▶ _Problem to work on_
Find the string "为什么有的社会文化宽松" in the material. Copy every line that has it.
---- Input
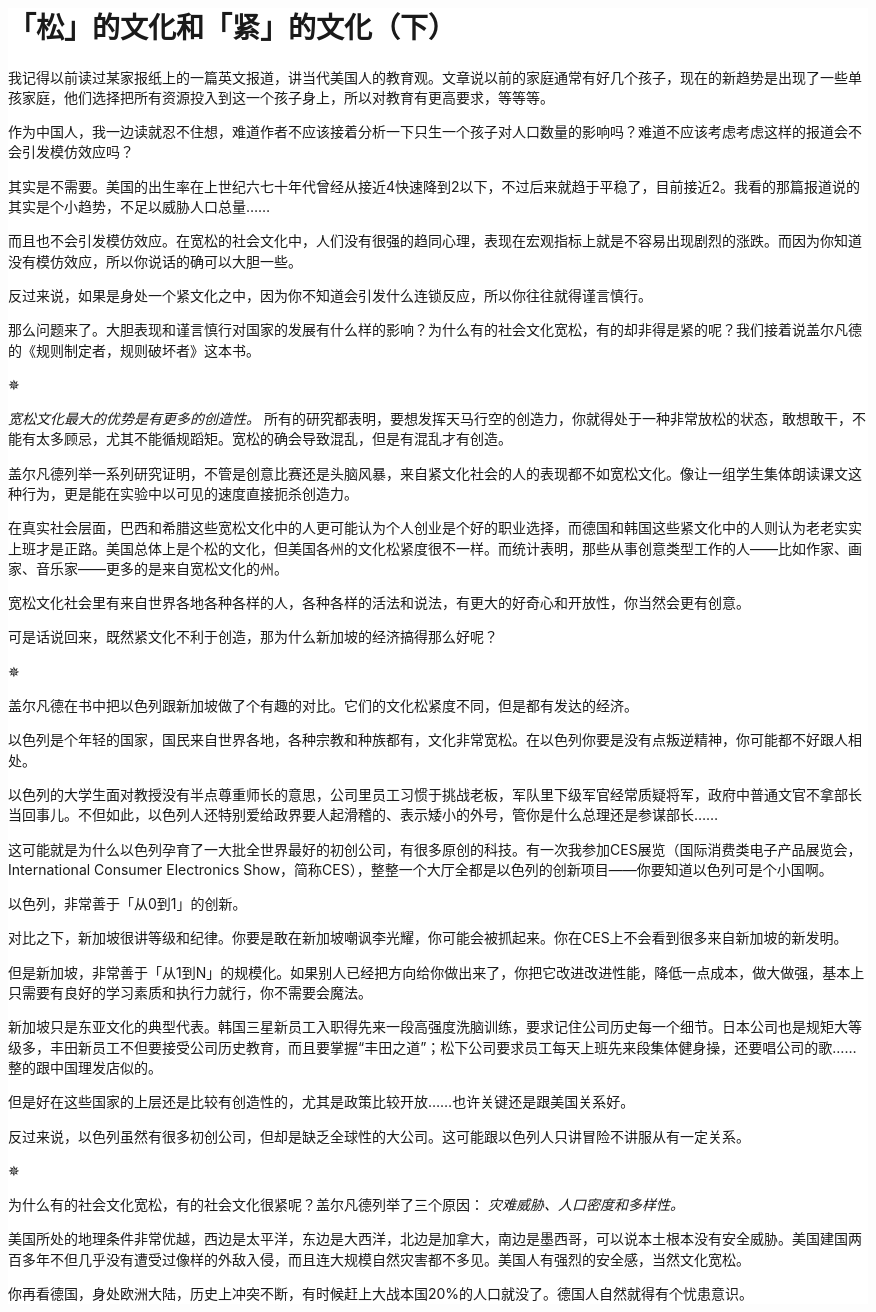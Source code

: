 # 「松」的文化和「紧」的文化（下）

我记得以前读过某家报纸上的一篇英文报道，讲当代美国人的教育观。文章说以前的家庭通常有好几个孩子，现在的新趋势是出现了一些单孩家庭，他们选择把所有资源投入到这一个孩子身上，所以对教育有更高要求，等等等。

作为中国人，我一边读就忍不住想，难道作者不应该接着分析一下只生一个孩子对人口数量的影响吗？难道不应该考虑考虑这样的报道会不会引发模仿效应吗？

其实是不需要。美国的出生率在上世纪六七十年代曾经从接近4快速降到2以下，不过后来就趋于平稳了，目前接近2。我看的那篇报道说的其实是个小趋势，不足以威胁人口总量……

而且也不会引发模仿效应。在宽松的社会文化中，人们没有很强的趋同心理，表现在宏观指标上就是不容易出现剧烈的涨跌。而因为你知道没有模仿效应，所以你说话的确可以大胆一些。

反过来说，如果是身处一个紧文化之中，因为你不知道会引发什么连锁反应，所以你往往就得谨言慎行。

那么问题来了。大胆表现和谨言慎行对国家的发展有什么样的影响？为什么有的社会文化宽松，有的却非得是紧的呢？我们接着说盖尔凡德的《规则制定者，规则破坏者》这本书。

✵

 *宽松文化最大的优势是有更多的创造性。* 所有的研究都表明，要想发挥天马行空的创造力，你就得处于一种非常放松的状态，敢想敢干，不能有太多顾忌，尤其不能循规蹈矩。宽松的确会导致混乱，但是有混乱才有创造。

盖尔凡德列举一系列研究证明，不管是创意比赛还是头脑风暴，来自紧文化社会的人的表现都不如宽松文化。像让一组学生集体朗读课文这种行为，更是能在实验中以可见的速度直接扼杀创造力。

在真实社会层面，巴西和希腊这些宽松文化中的人更可能认为个人创业是个好的职业选择，而德国和韩国这些紧文化中的人则认为老老实实上班才是正路。美国总体上是个松的文化，但美国各州的文化松紧度很不一样。而统计表明，那些从事创意类型工作的人——比如作家、画家、音乐家——更多的是来自宽松文化的州。

宽松文化社会里有来自世界各地各种各样的人，各种各样的活法和说法，有更大的好奇心和开放性，你当然会更有创意。

可是话说回来，既然紧文化不利于创造，那为什么新加坡的经济搞得那么好呢？

✵

盖尔凡德在书中把以色列跟新加坡做了个有趣的对比。它们的文化松紧度不同，但是都有发达的经济。

以色列是个年轻的国家，国民来自世界各地，各种宗教和种族都有，文化非常宽松。在以色列你要是没有点叛逆精神，你可能都不好跟人相处。

以色列的大学生面对教授没有半点尊重师长的意思，公司里员工习惯于挑战老板，军队里下级军官经常质疑将军，政府中普通文官不拿部长当回事儿。不但如此，以色列人还特别爱给政界要人起滑稽的、表示矮小的外号，管你是什么总理还是参谋部长……

这可能就是为什么以色列孕育了一大批全世界最好的初创公司，有很多原创的科技。有一次我参加CES展览（国际消费类电子产品展览会，International Consumer Electronics Show，简称CES），整整一个大厅全都是以色列的创新项目——你要知道以色列可是个小国啊。

以色列，非常善于「从0到1」的创新。

对比之下，新加坡很讲等级和纪律。你要是敢在新加坡嘲讽李光耀，你可能会被抓起来。你在CES上不会看到很多来自新加坡的新发明。

但是新加坡，非常善于「从1到N」的规模化。如果别人已经把方向给你做出来了，你把它改进改进性能，降低一点成本，做大做强，基本上只需要有良好的学习素质和执行力就行，你不需要会魔法。

新加坡只是东亚文化的典型代表。韩国三星新员工入职得先来一段高强度洗脑训练，要求记住公司历史每一个细节。日本公司也是规矩大等级多，丰田新员工不但要接受公司历史教育，而且要掌握“丰田之道”；松下公司要求员工每天上班先来段集体健身操，还要唱公司的歌……整的跟中国理发店似的。

但是好在这些国家的上层还是比较有创造性的，尤其是政策比较开放……也许关键还是跟美国关系好。

反过来说，以色列虽然有很多初创公司，但却是缺乏全球性的大公司。这可能跟以色列人只讲冒险不讲服从有一定关系。

✵

为什么有的社会文化宽松，有的社会文化很紧呢？盖尔凡德列举了三个原因： *灾难威胁、人口密度和多样性。*

美国所处的地理条件非常优越，西边是太平洋，东边是大西洋，北边是加拿大，南边是墨西哥，可以说本土根本没有安全威胁。美国建国两百多年不但几乎没有遭受过像样的外敌入侵，而且连大规模自然灾害都不多见。美国人有强烈的安全感，当然文化宽松。

你再看德国，身处欧洲大陆，历史上冲突不断，有时候赶上大战本国20%的人口就没了。德国人自然就得有个忧患意识。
--------
▶ _Solution to this task_
那么问题来了。大胆表现和谨言慎行对国家的发展有什么样的影响？为什么有的社会文化宽松，有的却非得是紧的呢？我们接着说盖尔凡德的《规则制定者，规则破坏者》这本书。
为什么有的社会文化宽松，有的社会文化很紧呢？盖尔凡德列举了三个原因： *灾难威胁、人口密度和多样性。*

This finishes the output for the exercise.